Perreault Was The Face Of The Sabres From Day One
The Buffalo Sabres began play in the National Hockey League for the 1970-71 season. The Sabres were expansion cousins with the Vancouver Canucks, who entered the league the same year. At the 1970 NHL Amateur Draft, the Canucks had the second overall pick and the Sabres had the number one. Vancouver chose Dale Tallon and Buffalo chose Gilbert Perreault.
Often, draft picks seem like a sure thing but often don’t pan out. This was not the case with Perreault. Gilbert led the team with 38 goals in that first season for the franchise and won the Calder Memorial Trophy as the NHL’s top rookie.
Gil Perreault’s O-Pee-Chee rookie card from the 1970-71 series is a highly coveted prize of any vintage hockey cards collector. The hockey card is currently worth up to $100, according to Beckett.
After his second season in the NHL, Perreault was invited to be part of the Team Canada squad at the Summit Series versus the Soviet Union. The young Gilbert played in two games for Canada but eventually left the team after not getting played.
In his third year, 1972-73, Perreault won his second and last major NHL award. Gil sat only ten minutes in the sin bin that season over eighty regular season games. This gentlemanly play earned him the Lady Byng Trophy.
Twice during his career, Gilbert was in the hunt for the Art Ross Trophy as the leading point-getter in the league. In 1975-76, he came in third with 113 points and in 1979-80, he came in fourth with 106. He did appear in nine NHL all-star games and was inducted into the Hockey Hall of Fame in 1990.
Over his seventeen year NHL career that was spent entirely in Buffalo, Perreault became the all-time face of the Sabres. Only one Buffalo Sabres player has ever worn the number 11 and that is Gilbert Perreault.
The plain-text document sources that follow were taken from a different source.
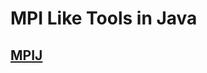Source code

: # MPI Like Tools in Java

## [MPIJ](https://surface.syr.edu/cgi/viewcontent.cgi?article=1006&context=npac)

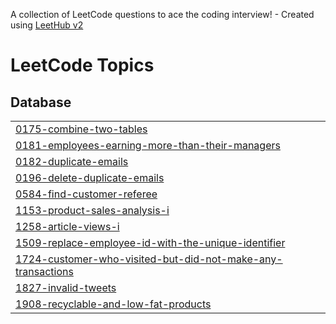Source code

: A collection of LeetCode questions to ace the coding interview! - Created using [LeetHub v2](https://github.com/arunbhardwaj/LeetHub-2.0)
<!---LeetCode Topics Start-->
# LeetCode Topics
## Database
|  |
| ------- |
| [0175-combine-two-tables](https://github.com/YuvarajKate/LeetCode-SQL/tree/master/0175-combine-two-tables) |
| [0181-employees-earning-more-than-their-managers](https://github.com/YuvarajKate/LeetCode-SQL/tree/master/0181-employees-earning-more-than-their-managers) |
| [0182-duplicate-emails](https://github.com/YuvarajKate/LeetCode-SQL/tree/master/0182-duplicate-emails) |
| [0196-delete-duplicate-emails](https://github.com/YuvarajKate/LeetCode-SQL/tree/master/0196-delete-duplicate-emails) |
| [0584-find-customer-referee](https://github.com/YuvarajKate/LeetCode-SQL/tree/master/0584-find-customer-referee) |
| [1153-product-sales-analysis-i](https://github.com/YuvarajKate/LeetCode-SQL/tree/master/1153-product-sales-analysis-i) |
| [1258-article-views-i](https://github.com/YuvarajKate/LeetCode-SQL/tree/master/1258-article-views-i) |
| [1509-replace-employee-id-with-the-unique-identifier](https://github.com/YuvarajKate/LeetCode-SQL/tree/master/1509-replace-employee-id-with-the-unique-identifier) |
| [1724-customer-who-visited-but-did-not-make-any-transactions](https://github.com/YuvarajKate/LeetCode-SQL/tree/master/1724-customer-who-visited-but-did-not-make-any-transactions) |
| [1827-invalid-tweets](https://github.com/YuvarajKate/LeetCode-SQL/tree/master/1827-invalid-tweets) |
| [1908-recyclable-and-low-fat-products](https://github.com/YuvarajKate/LeetCode-SQL/tree/master/1908-recyclable-and-low-fat-products) |
<!---LeetCode Topics End-->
Gil wore the number from the team’s first game in the league and the number was retired when Perreault retired from the league.
Perreault’s Buffalo all-time regular season records for games played, goals, assists and points in a career are quite insurmountable in an era when players almost never play a whole career with one team. However, none of Buffalo’s single season records in those categories are owned by Gilbert.
Not quite as prestigious as the Hockey Hall of Fame, Perreault is honoured at the HSBC Arena’s own Buffalo Sabres Hall of Fame. Much of the Sabres Hall surrounds Gilbert and the great Sabres teams of the 1970’s. Perreault, along with Rick Martin and Rene Robert, formed the famous French Connection line that almost took out the Philadelphia Flyers in the 1975 Stanley Cup finals.
Great teams have come to Buffalo since Gilbert’s departure. Few players have been as great.